Show every line of the data that contains the string "body".

^^^^

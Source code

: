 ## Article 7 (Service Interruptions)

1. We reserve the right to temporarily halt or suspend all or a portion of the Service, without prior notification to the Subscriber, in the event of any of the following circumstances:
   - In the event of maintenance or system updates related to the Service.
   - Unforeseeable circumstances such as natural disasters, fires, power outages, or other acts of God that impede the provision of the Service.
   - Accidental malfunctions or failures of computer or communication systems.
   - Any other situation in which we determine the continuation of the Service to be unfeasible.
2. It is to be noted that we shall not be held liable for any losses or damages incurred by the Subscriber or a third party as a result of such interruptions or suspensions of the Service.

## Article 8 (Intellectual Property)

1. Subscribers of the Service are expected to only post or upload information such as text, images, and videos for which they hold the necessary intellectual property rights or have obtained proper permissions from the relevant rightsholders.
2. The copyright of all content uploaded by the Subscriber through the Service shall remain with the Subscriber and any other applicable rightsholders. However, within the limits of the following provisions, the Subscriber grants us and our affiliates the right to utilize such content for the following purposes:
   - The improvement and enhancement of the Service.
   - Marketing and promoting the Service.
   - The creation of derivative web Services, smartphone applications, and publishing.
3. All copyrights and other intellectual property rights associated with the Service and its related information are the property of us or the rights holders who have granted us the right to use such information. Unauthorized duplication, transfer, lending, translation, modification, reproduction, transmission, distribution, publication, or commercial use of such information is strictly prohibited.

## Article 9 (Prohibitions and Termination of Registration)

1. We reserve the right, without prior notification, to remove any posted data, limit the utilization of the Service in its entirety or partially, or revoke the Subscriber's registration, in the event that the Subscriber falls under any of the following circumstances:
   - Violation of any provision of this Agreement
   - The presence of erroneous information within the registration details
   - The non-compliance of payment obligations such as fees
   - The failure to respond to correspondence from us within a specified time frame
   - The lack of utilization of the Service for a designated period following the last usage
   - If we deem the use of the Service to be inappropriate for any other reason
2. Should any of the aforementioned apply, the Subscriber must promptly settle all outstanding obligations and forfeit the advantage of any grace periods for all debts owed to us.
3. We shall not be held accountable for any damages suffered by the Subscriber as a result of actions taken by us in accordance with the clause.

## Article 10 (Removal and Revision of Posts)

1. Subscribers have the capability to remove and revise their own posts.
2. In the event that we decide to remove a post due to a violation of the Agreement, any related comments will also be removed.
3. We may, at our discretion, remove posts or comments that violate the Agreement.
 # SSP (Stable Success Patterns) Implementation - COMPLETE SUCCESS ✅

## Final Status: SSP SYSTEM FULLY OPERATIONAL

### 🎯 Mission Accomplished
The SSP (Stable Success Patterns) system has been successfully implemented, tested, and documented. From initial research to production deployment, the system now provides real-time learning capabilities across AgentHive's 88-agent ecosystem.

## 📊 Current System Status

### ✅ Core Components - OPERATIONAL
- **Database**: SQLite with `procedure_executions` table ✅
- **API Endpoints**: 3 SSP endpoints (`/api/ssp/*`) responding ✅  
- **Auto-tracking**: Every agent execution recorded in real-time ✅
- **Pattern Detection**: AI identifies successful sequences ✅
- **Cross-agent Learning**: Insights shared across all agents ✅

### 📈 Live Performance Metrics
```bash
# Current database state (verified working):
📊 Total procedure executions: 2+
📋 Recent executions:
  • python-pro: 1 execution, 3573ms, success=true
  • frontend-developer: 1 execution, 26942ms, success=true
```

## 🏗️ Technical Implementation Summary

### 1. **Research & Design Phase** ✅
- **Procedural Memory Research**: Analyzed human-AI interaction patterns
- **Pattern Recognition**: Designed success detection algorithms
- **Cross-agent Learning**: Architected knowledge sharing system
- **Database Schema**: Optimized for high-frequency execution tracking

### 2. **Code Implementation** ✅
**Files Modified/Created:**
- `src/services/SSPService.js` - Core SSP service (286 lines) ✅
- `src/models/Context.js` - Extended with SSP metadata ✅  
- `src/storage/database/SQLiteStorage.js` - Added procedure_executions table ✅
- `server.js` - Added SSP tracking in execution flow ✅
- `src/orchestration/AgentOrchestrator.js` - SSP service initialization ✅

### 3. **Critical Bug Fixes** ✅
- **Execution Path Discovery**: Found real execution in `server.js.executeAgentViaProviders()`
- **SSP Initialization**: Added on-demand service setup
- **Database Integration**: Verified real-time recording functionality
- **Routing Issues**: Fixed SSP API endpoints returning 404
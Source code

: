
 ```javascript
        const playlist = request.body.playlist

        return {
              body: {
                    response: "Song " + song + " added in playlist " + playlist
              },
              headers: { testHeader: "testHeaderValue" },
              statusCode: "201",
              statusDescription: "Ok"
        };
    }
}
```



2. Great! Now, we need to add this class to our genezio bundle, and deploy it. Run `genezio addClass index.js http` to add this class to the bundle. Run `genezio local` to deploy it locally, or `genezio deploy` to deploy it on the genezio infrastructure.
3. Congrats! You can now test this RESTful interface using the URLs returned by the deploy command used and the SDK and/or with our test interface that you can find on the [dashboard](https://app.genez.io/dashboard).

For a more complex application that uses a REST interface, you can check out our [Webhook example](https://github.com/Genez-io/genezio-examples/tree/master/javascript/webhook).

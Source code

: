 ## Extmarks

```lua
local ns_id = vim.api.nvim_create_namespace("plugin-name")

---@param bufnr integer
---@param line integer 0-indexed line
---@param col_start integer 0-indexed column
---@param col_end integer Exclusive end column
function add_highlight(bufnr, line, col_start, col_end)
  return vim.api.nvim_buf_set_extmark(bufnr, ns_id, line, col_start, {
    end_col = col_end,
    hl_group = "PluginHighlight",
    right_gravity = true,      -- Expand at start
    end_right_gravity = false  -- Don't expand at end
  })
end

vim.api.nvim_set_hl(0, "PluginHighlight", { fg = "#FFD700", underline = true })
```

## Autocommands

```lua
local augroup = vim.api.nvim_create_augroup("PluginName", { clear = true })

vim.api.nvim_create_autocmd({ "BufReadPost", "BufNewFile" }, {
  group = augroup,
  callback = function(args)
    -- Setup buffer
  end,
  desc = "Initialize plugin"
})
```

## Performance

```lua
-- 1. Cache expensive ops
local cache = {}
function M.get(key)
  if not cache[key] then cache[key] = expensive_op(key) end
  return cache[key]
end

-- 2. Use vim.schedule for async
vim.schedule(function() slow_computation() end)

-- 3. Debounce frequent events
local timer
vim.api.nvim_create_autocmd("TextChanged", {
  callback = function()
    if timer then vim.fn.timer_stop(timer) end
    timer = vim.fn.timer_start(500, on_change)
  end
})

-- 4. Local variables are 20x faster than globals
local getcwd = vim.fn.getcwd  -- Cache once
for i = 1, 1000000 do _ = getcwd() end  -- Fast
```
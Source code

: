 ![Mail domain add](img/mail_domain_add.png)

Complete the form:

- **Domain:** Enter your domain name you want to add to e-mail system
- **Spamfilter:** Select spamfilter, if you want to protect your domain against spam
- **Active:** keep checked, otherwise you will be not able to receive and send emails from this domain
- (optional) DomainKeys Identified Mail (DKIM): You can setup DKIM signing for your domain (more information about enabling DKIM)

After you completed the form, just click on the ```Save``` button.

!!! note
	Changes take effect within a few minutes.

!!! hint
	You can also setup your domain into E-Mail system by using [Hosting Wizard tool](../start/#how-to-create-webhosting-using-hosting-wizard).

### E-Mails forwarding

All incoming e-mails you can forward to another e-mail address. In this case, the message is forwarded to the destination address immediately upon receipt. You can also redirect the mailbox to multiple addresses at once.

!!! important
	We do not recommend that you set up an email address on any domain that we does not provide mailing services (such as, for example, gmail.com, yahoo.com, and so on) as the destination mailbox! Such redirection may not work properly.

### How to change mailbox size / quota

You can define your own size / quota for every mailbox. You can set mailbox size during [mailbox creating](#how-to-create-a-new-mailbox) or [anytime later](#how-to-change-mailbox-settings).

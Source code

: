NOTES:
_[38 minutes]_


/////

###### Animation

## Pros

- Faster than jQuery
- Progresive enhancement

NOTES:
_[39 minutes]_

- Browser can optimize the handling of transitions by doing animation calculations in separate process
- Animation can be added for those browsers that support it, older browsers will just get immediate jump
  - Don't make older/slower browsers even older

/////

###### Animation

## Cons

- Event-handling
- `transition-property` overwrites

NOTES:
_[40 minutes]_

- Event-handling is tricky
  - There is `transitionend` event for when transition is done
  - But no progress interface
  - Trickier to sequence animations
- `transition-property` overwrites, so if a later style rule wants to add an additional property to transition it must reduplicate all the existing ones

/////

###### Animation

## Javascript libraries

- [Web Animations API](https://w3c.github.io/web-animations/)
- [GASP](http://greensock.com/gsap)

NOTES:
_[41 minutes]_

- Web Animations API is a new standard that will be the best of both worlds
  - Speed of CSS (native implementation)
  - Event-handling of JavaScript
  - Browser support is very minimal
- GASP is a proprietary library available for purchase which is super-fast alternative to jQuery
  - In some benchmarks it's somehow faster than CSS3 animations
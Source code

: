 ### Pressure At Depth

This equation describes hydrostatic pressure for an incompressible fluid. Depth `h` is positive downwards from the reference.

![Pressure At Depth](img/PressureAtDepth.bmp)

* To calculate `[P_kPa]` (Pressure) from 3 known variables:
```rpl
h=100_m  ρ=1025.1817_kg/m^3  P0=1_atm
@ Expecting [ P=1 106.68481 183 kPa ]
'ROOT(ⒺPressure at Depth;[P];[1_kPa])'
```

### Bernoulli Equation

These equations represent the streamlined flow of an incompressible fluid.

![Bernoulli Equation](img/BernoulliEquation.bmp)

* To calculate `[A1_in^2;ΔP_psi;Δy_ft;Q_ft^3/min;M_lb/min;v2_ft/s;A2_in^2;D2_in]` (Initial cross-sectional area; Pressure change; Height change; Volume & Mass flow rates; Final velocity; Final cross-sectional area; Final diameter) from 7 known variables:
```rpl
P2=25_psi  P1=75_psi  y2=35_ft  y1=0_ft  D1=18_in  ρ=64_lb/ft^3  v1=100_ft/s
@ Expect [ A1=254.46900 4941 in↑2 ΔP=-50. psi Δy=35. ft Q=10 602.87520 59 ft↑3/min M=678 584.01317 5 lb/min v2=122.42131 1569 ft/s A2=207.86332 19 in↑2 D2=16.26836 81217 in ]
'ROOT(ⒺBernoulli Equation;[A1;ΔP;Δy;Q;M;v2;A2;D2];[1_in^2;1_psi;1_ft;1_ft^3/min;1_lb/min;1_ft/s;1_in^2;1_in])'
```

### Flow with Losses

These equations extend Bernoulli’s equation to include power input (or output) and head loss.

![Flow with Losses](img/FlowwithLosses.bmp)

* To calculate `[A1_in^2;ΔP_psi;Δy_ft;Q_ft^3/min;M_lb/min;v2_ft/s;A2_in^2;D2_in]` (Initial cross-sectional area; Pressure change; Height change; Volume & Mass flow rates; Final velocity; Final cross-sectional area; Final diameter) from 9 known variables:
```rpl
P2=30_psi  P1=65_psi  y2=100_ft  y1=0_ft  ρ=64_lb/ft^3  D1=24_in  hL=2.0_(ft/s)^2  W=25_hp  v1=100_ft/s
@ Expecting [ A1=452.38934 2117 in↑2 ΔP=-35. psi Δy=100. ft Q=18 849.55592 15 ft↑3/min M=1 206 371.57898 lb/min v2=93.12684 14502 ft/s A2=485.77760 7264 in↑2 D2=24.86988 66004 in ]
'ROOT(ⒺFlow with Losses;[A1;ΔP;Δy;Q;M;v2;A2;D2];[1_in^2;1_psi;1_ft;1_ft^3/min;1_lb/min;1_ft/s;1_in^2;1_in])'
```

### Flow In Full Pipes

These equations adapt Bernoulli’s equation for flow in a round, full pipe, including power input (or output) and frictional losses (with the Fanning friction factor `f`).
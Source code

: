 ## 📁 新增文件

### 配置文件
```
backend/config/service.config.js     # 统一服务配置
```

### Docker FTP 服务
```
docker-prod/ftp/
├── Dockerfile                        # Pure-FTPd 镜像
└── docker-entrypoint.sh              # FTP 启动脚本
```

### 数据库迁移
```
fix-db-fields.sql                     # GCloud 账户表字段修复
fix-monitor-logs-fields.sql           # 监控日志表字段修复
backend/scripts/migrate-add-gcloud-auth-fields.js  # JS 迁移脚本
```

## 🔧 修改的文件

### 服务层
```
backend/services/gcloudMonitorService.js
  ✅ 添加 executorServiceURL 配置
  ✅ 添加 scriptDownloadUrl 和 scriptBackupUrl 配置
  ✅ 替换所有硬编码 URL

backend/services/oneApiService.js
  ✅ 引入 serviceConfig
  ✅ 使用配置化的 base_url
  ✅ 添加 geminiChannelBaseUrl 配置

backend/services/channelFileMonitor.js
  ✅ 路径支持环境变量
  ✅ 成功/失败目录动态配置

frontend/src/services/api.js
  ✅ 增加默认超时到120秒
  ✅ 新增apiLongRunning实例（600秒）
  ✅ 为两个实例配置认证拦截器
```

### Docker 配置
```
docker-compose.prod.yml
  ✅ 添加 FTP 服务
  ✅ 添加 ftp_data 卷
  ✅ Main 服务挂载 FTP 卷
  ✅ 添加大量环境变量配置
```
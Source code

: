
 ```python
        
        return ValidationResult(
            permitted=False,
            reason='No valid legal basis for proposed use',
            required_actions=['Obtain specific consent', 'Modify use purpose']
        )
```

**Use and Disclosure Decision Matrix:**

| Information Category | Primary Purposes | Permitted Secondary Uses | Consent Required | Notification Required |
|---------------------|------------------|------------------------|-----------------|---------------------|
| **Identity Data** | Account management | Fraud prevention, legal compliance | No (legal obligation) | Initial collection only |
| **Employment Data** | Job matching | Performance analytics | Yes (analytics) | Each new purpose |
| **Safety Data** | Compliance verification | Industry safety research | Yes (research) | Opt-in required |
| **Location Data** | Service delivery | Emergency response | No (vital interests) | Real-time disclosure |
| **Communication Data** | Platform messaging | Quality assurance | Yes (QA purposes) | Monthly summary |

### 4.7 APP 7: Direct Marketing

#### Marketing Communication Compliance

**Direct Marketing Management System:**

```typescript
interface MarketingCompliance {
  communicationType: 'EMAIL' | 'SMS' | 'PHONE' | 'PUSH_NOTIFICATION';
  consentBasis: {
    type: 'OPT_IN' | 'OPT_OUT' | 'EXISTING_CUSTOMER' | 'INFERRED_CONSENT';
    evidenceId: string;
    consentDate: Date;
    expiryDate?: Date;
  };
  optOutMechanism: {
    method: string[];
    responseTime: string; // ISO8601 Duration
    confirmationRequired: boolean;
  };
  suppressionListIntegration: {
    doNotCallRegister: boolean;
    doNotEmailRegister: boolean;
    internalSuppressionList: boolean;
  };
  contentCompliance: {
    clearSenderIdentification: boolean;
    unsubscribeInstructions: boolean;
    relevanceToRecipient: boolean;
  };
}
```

^^^^

■ Response for this exercise ■
        const playlist = request.body.playlist
              body: {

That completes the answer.